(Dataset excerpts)
============
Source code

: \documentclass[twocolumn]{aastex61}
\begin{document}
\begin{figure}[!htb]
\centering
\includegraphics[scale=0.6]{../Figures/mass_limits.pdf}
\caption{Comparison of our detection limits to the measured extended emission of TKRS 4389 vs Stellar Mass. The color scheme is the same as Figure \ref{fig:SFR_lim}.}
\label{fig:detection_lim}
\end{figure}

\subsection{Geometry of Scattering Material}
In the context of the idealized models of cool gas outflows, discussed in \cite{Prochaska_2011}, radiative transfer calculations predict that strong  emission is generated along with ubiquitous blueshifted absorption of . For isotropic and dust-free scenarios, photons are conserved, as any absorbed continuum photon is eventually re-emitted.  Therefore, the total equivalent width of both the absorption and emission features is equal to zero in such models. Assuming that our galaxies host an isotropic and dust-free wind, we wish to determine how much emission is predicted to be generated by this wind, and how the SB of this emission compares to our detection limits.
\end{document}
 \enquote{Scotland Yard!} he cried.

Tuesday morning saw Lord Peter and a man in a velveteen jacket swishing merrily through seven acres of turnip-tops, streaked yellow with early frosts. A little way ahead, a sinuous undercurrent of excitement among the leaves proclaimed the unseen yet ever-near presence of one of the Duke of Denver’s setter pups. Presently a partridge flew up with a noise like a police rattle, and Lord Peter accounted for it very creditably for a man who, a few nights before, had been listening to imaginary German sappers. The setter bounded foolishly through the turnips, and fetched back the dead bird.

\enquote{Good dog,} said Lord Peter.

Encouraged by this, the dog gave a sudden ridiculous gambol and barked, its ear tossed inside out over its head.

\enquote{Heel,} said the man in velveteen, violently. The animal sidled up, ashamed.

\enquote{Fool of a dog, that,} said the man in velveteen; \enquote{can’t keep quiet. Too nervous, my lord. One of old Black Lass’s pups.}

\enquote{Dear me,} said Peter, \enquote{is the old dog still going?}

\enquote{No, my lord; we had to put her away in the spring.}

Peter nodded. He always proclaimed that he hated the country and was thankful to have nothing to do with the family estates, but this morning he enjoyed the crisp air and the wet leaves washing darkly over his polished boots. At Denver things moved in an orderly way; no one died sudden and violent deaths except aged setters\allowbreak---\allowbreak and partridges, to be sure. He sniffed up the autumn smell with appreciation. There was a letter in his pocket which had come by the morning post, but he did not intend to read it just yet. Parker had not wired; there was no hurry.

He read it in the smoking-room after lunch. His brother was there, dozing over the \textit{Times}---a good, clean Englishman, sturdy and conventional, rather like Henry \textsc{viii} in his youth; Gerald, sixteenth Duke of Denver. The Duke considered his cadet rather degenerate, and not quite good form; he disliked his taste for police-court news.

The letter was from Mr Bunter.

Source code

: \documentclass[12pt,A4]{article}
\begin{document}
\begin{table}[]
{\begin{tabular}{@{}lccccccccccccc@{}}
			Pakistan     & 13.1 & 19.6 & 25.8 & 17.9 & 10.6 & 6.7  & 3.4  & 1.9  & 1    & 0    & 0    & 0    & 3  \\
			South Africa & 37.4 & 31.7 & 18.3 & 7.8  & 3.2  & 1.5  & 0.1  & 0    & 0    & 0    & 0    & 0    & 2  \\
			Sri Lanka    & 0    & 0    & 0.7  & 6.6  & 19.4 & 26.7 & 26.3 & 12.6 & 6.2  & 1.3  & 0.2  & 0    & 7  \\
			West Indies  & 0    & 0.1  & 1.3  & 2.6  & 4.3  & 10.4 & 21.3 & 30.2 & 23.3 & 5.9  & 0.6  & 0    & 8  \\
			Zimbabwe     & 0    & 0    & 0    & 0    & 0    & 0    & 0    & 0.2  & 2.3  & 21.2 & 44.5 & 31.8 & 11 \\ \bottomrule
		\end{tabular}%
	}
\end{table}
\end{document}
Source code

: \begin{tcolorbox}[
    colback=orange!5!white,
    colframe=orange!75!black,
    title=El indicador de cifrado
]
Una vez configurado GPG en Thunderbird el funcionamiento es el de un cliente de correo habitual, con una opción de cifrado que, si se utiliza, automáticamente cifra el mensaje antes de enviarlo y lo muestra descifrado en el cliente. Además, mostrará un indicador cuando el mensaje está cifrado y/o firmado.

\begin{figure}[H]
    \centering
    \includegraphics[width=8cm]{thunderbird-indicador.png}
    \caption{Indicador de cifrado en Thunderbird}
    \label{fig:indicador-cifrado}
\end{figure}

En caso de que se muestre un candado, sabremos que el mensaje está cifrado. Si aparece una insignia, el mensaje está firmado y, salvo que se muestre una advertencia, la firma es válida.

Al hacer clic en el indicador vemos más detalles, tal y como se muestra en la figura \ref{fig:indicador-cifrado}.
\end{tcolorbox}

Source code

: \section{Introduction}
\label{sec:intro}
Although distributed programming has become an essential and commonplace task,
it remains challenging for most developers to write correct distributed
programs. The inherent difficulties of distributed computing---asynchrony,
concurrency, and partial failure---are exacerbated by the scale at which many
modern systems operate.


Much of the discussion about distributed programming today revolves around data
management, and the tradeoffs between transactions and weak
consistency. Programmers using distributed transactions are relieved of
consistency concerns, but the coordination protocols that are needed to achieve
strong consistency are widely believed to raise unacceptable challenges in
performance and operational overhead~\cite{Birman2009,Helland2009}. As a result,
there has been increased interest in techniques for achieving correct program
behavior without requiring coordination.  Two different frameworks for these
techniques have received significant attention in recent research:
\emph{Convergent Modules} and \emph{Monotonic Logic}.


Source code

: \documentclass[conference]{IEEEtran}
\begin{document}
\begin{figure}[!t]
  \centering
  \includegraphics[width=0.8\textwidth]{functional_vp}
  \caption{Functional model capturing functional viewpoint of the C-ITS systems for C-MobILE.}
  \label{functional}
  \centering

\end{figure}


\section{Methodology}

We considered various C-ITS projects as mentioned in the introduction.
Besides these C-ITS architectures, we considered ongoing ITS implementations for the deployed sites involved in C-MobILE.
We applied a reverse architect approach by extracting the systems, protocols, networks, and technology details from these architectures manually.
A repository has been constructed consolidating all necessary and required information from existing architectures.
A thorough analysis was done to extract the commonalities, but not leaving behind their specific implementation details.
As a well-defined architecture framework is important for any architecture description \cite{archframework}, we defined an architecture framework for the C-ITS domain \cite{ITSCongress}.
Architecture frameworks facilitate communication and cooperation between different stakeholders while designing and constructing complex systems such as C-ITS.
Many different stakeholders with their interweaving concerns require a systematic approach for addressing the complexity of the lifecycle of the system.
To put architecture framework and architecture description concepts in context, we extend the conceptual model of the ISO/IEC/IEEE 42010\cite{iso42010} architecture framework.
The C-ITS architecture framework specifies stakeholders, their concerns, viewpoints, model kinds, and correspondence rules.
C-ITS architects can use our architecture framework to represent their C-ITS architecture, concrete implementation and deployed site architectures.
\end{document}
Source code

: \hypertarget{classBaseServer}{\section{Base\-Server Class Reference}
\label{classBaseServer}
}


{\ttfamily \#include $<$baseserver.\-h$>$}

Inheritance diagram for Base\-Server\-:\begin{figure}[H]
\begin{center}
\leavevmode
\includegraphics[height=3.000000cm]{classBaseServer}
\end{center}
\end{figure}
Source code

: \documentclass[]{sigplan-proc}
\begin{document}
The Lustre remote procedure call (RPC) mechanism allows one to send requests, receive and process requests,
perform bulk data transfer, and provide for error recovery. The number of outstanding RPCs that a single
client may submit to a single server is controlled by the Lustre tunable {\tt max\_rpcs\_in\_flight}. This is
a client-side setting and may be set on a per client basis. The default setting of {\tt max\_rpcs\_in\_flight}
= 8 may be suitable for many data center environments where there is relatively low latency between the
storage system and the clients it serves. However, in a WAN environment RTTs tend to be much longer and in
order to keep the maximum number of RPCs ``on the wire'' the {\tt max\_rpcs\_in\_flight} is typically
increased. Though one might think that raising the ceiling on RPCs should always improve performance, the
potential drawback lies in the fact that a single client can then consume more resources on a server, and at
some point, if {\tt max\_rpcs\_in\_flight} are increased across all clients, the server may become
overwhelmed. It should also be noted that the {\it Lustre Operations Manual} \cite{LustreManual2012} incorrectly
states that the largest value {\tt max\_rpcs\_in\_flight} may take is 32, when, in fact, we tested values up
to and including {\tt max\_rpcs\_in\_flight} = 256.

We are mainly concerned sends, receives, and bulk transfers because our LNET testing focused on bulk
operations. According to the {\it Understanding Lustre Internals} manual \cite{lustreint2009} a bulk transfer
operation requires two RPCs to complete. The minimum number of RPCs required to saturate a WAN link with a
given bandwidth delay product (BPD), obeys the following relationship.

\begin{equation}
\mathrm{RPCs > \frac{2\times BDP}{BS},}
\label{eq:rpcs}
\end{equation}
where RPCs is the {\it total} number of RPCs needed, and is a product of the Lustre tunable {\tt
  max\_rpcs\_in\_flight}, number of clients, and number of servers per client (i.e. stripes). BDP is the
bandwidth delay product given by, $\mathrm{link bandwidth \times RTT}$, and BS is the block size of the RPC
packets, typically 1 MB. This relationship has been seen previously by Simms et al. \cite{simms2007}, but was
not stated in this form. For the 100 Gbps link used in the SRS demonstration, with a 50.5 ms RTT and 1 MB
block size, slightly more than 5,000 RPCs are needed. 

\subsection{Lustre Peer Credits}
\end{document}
============
Pick out each line above that includes "muestra" and show it.

_RESPONSE AREA_
Una vez configurado GPG en Thunderbird el funcionamiento es el de un cliente de correo habitual, con una opción de cifrado que, si se utiliza, automáticamente cifra el mensaje antes de enviarlo y lo muestra descifrado en el cliente. Además, mostrará un indicador cuando el mensaje está cifrado y/o firmado.
Al hacer clic en el indicador vemos más detalles, tal y como se muestra en la figura \ref{fig:indicador-cifrado}.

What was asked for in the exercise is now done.